### Required work
Print this span of the material below exactly: the line with "ER|208090|Oxycodone|**Intranasal & oral:**", the line with "ER|208603|Morphine Sulfate|**Injection:** Category", and every line between them, but nothing else.

### Records provided
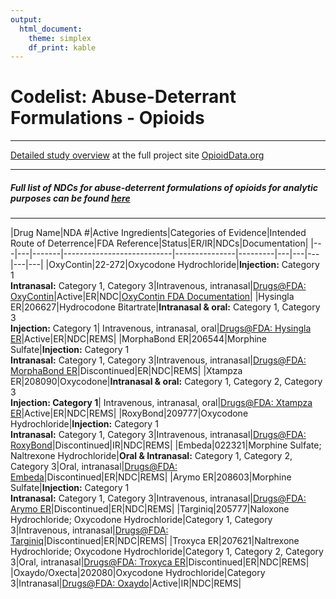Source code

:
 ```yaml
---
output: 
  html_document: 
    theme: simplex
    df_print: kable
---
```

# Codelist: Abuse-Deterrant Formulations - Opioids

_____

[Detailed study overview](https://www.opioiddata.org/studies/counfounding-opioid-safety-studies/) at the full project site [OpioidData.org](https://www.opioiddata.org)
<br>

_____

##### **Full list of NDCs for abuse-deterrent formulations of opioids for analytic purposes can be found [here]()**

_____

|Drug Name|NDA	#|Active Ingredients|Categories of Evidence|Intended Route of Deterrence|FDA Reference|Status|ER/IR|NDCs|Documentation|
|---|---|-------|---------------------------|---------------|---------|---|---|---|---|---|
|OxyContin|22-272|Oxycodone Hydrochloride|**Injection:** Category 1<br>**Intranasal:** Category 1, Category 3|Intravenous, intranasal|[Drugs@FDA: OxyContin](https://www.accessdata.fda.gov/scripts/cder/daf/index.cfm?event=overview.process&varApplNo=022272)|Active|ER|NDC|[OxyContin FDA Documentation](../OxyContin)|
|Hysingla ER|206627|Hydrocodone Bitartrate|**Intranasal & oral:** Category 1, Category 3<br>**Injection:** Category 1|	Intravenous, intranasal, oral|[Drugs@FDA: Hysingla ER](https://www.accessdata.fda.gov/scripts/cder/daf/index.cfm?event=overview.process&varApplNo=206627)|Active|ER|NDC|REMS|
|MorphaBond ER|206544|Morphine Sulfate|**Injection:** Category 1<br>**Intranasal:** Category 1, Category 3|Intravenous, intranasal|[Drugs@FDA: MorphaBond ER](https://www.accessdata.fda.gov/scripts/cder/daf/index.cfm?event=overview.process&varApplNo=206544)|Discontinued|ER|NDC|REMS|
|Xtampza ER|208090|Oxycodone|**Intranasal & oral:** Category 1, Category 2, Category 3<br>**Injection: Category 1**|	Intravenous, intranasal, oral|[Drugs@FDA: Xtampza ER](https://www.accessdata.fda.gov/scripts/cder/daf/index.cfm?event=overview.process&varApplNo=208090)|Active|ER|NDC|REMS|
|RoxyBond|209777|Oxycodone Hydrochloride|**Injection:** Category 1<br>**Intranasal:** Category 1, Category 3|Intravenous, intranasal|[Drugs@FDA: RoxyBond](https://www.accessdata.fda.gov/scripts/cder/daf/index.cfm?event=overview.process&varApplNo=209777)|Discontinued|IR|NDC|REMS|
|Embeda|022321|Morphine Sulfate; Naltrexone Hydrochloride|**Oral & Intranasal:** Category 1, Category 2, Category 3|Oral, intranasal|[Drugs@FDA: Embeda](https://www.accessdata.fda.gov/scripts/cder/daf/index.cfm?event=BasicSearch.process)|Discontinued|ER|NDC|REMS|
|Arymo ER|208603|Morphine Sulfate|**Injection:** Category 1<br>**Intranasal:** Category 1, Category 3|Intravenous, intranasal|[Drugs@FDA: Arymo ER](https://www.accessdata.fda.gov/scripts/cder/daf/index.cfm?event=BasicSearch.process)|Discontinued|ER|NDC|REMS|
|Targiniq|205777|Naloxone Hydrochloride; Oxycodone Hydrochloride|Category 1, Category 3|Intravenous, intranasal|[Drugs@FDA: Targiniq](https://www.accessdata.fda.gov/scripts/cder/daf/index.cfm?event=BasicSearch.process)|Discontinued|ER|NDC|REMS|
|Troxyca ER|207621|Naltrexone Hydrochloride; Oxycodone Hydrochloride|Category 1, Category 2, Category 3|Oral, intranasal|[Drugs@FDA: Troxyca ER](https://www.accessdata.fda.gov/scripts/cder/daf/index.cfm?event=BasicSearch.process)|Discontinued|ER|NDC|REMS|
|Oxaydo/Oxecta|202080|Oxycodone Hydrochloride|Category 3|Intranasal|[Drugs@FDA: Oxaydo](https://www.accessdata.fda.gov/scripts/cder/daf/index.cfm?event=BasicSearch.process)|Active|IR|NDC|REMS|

### Answer space
|Xtampza ER|208090|Oxycodone|**Intranasal & oral:** Category 1, Category 2, Category 3<br>**Injection: Category 1**|	Intravenous, intranasal, oral|[Drugs@FDA: Xtampza ER](https://www.accessdata.fda.gov/scripts/cder/daf/index.cfm?event=overview.process&varApplNo=208090)|Active|ER|NDC|REMS|
|RoxyBond|209777|Oxycodone Hydrochloride|**Injection:** Category 1<br>**Intranasal:** Category 1, Category 3|Intravenous, intranasal|[Drugs@FDA: RoxyBond](https://www.accessdata.fda.gov/scripts/cder/daf/index.cfm?event=overview.process&varApplNo=209777)|Discontinued|IR|NDC|REMS|
|Embeda|022321|Morphine Sulfate; Naltrexone Hydrochloride|**Oral & Intranasal:** Category 1, Category 2, Category 3|Oral, intranasal|[Drugs@FDA: Embeda](https://www.accessdata.fda.gov/scripts/cder/daf/index.cfm?event=BasicSearch.process)|Discontinued|ER|NDC|REMS|
|Arymo ER|208603|Morphine Sulfate|**Injection:** Category 1<br>**Intranasal:** Category 1, Category 3|Intravenous, intranasal|[Drugs@FDA: Arymo ER](https://www.accessdata.fda.gov/scripts/cder/daf/index.cfm?event=BasicSearch.process)|Discontinued|ER|NDC|REMS|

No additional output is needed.